Like celebrity chef Mark Bittman, Gracer is a minimalist: "Insects should not be tarted up with other flavors," Gracer says, toasting wax worms in a nonstick skillet. "They're delicious as is."
Lemann calls crickets "the rice of the insect world. Everybody eats them!"
Insects can be substituted in most recipes that call for nuts or fruit, Lemann says. But shouldn't the panel of judges have the last word?
They included Fox29 television reporter Julie Kim, who claimed to be recovering from food poisoning; 11-year-old Andrew Kang from Bethlehem, Pa., who will apparently eat anything not nailed down and say it's "pretty good"; and Temple University student Suwathna Reel, 22, born and raised in Thailand, where crispy critters are their soft pretzels.

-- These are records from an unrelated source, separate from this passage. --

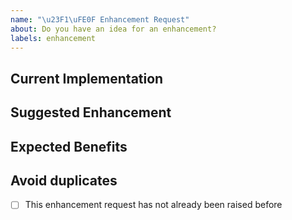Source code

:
 ```yaml
---
name: "\u23F1\uFE0F Enhancement Request"
about: Do you have an idea for an enhancement?
labels: enhancement
---
```


<!--
Thanks for proposing an enhancement 🙌 ❤️

Before opening a new issue, please make sure that we do not have any duplicates already open. You can ensure this by searching the issue list for this repository. If there is a duplicate, please close your issue and add a comment to the existing issue instead.
-->

## Current Implementation

<!-- Describe or point to the current implementation that you would like to see improved -->

## Suggested Enhancement

<!-- Outline the idea of your enhancement, by e.g., describing the algorithm you propose. You can also create a Pull Request to outline your idea -->

## Expected Benefits

<!-- Summarize how your enhancement could aid the implementation (performance, readability, memory consumption, battery consumption, etc.). Please also back up with measurements or give detailed explanations for reduced runtimes, memory consumption, etc.  -->

## Avoid duplicates

- [ ] This enhancement request has not already been raised before
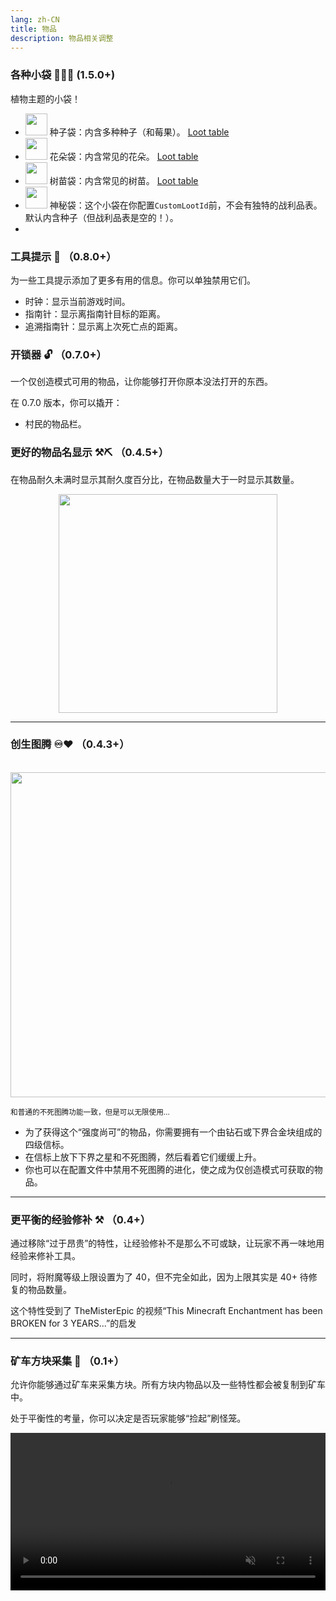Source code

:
```yaml
---
lang: zh-CN
title: 物品
description: 物品相关调整
---
```


### 各种小袋 🌱🌺🌳 (1.5.0+)

植物主题的小袋！

- <img class="pixelated" src="https://raw.githubusercontent.com/melontini/andromeda/1.19-fabric/src/main/resources/assets/andromeda/textures/item/pouches/seed_pouch.png" width="35" height="35"> 种子袋：内含多种种子（和莓果）。 [Loot table](https://github.com/melontini/andromeda/blob/de12101d5235c8a579ce64a061dc80b6ee2cbc8f/src/main/resources/data/andromeda/loot_tables/pouches/seeds.json)
- <img class="pixelated" src="https://raw.githubusercontent.com/melontini/andromeda/1.19-fabric/src/main/resources/assets/andromeda/textures/item/pouches/flower_pouch.png" width="35" height="35"> 花朵袋：内含常见的花朵。 [Loot table](https://github.com/melontini/andromeda/blob/de12101d5235c8a579ce64a061dc80b6ee2cbc8f/src/main/resources/data/andromeda/loot_tables/pouches/flowers.json)
- <img class="pixelated" src="https://raw.githubusercontent.com/melontini/andromeda/1.19-fabric/src/main/resources/assets/andromeda/textures/item/pouches/sapling_pouch.png" width="35" height="35"> 树苗袋：内含常见的树苗。 [Loot table](https://github.com/melontini/andromeda/blob/de12101d5235c8a579ce64a061dc80b6ee2cbc8f/src/main/resources/data/andromeda/loot_tables/pouches/saplings.json)
- <img class="pixelated" src="https://raw.githubusercontent.com/melontini/andromeda/1.19-fabric/src/main/resources/assets/andromeda/textures/item/pouches/special_pouch.png" width="35" height="35"> 神秘袋：这个小袋在你配置`CustomLootId`前，不会有独特的战利品表。默认内含种子（但战利品表是空的！）。
- 
### 工具提示 💬 （0.8.0+）

为一些工具提示添加了更多有用的信息。你可以单独禁用它们。

* 时钟：显示当前游戏时间。
* 指南针：显示离指南针目标的距离。
* 追溯指南针：显示离上次死亡点的距离。

### 开锁器 🔓 （0.7.0+）

一个仅创造模式可用的物品，让你能够打开你原本没法打开的东西。

在 0.7.0 版本，你可以撬开：

* 村民的物品栏。

### 更好的物品名显示 ⚒⛏ （0.4.5+）

在物品耐久未满时显示其耐久度百分比，在物品数量大于一时显示其数量。

<img style="display: block; margin-left: auto; margin-right: auto;" src="/images/item-names.png" width="350">

***
### 创生图腾 ♾️♥️ （0.4.3+）

<br/>
<img style="display: block; margin-left: auto; margin-right: auto;" src="/images/infinite-totem.webp" width="520">

<sub>和普通的不死图腾功能一致，但是可以无限使用…</sub>

* 为了获得这个“强度尚可”的物品，你需要拥有一个由钻石或下界合金块组成的四级信标。
* 在信标上放下下界之星和不死图腾，然后看着它们缓缓上升。
* 你也可以在配置文件中禁用不死图腾的进化，使之成为仅创造模式可获取的物品。

***
### 更平衡的经验修补 ⚒️ （0.4+）

通过移除“过于昂贵”的特性，让经验修补不是那么不可或缺，让玩家不再一味地用经验来修补工具。

同时，将附魔等级上限设置为了 40，但不完全如此，因为上限其实是 40+ 待修复的物品数量。

这个特性受到了 TheMisterEpic 的视频“This Minecraft Enchantment has been BROKEN for 3 YEARS...”的启发

***
### 矿车方块采集 🥒 （0.1+）

允许你能够通过矿车来采集方块。所有方块内物品以及一些特性都会被复制到矿车中。

处于平衡性的考量，你可以决定是否玩家能够“捡起”刷怪笼。

<video style="display: block; margin-left: auto; margin-right: auto; max-width: 100%;" width="520" muted autoplay loop>
  <source src="/videos/minecart-block-picking.webm" type="video/mp4">
  你的浏览器不支持视频标签。
</video>

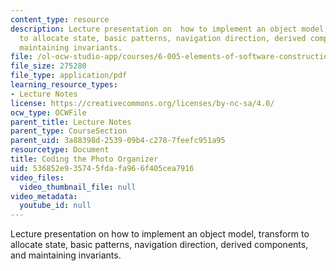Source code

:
 ```yaml
---
content_type: resource
description: Lecture presentation on  how to implement an object model, transform
  to allocate state, basic patterns, navigation direction, derived components, and
  maintaining invariants.
file: /ol-ocw-studio-app/courses/6-005-elements-of-software-construction-fall-2008/536852e935745fdafa966f405cea7916_MIT6_005f08_lec19.pdf
file_size: 275280
file_type: application/pdf
learning_resource_types:
- Lecture Notes
license: https://creativecommons.org/licenses/by-nc-sa/4.0/
ocw_type: OCWFile
parent_title: Lecture Notes
parent_type: CourseSection
parent_uid: 3a88398d-2539-09b4-c278-7feefc951a95
resourcetype: Document
title: Coding the Photo Organizer
uid: 536852e9-3574-5fda-fa96-6f405cea7916
video_files:
  video_thumbnail_file: null
video_metadata:
  youtube_id: null
---
```

Lecture presentation on  how to implement an object model, transform to allocate state, basic patterns, navigation direction, derived components, and maintaining invariants.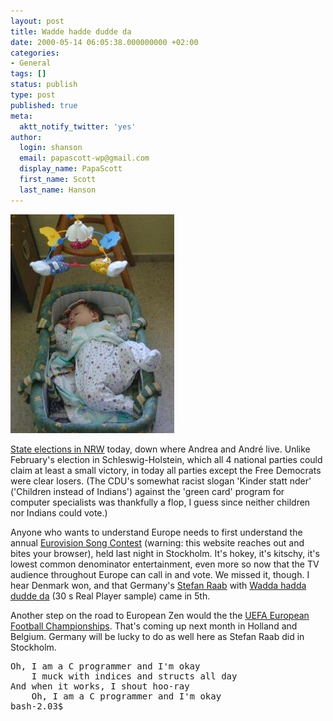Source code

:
 ```yaml
---
layout: post
title: Wadde hadde dudde da
date: 2000-05-14 06:05:38.000000000 +02:00
categories:
- General
tags: []
status: publish
type: post
published: true
meta:
  aktt_notify_twitter: 'yes'
author:
  login: shanson
  email: papascott-wp@gmail.com
  display_name: PapaScott
  first_name: Scott
  last_name: Hanson
---
```

<p><img src="/wordpress/wp-content/uploads/2000/05/20000514001.jpg" height="350" width="262" border="0" alt="crh1405.jpg: " /></p>
<p><a href="http://www.cnn.com/2000/WORLD/europe/05/14/germany.state.election.ap/index.html">State elections in NRW</a> today, down where Andrea and André live. Unlike February's election in Schleswig-Holstein, which all 4 national parties could claim at least a small victory, in today all parties except the Free Democrats were clear losers. (The CDU's somewhat racist slogan 'Kinder statt nder' ('Children instead of Indians') against the 'green card' program for computer specialists was thankfully a flop, I guess since neither children nor Indians could vote.)</p>
<p>Anyone who wants to understand Europe needs to first understand the annual <a href="http://www.eurosong2000.com/">Eurovision Song Contest</a> (warning: this website reaches out and bites your browser), held last night in Stockholm. It's hokey, it's kitschy, it's lowest common denominator entertainment, even more so now that the TV audience throughout Europe can call in and vote. We missed it, though. I hear Denmark won, and that Germany's <a href="http://www3.alphamusic.com/cgi-bin/alphamusic.storefront/1013185312/Product/View/0743217305925">Stefan Raab</a> with <a href="http://www1.alphamusic.com/cgi-bin/rm.pl?http://212.86.33.115:8080/pressezhl/925/305/ZXOPYLEACBKGZMHLARGHLXAECGHW.rm">Wadda hadda dudde da</a> (30 s Real Player sample) came in 5th.</p>
<p>Another step on the road to European Zen would the the <a href="http://www.euro2000.org/">UEFA European Football Championships</a>. That's coming up next month in Holland and Belgium. Germany will be lucky to do as well here as Stefan Raab did in Stockholm. </p>
<pre>Oh, I am a C programmer and I'm okay
	I muck with indices and structs all day
And when it works, I shout hoo-ray
	Oh, I am a C programmer and I'm okay
bash-2.03$</pre>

But even Reel, when confronted with Giant Ant Spread on Cricket Bread, Reel took one bite and said, "Some people might be into it."
See, that's the key - whether they can take a second bite. For Kim, the ants were the hardest to swallow. Perhaps if they have been finely ground, like the crickets in the bread.
But Kang declared the ant dish delicious, even after learning these were queen ants, imported from Colombia - also called big-butt ants because they store juices in their bottoms.
"It tastes salty at first," Kang said, "But then all this juice comes out. . ." The rest of his words were obscured by groans from the audience.